■ Exercise objective ■
Pull out every line in the data that has the string "algorithm" in it.
*** Opening of Data excerpts ***
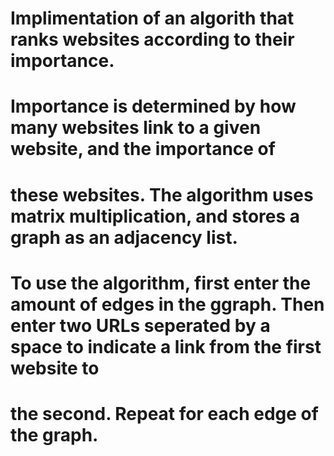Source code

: # Implimentation of an algorith that ranks websites according to their importance.  
# Importance is determined by how many websites link to a given website, and the importance of 
# these websites.  The algorithm uses matrix multiplication, and stores a graph as an adjacency list. 
# To use the algorithm, first enter the amount of edges in the ggraph.  Then enter two URLs seperated by a space to indicate a link from the first website to
# the second.  Repeat for each edge of the graph.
*** Close of Data excerpts ***
■ The completed task ■
# these websites.  The algorithm uses matrix multiplication, and stores a graph as an adjacency list. 
# To use the algorithm, first enter the amount of edges in the ggraph.  Then enter two URLs seperated by a space to indicate a link from the first website to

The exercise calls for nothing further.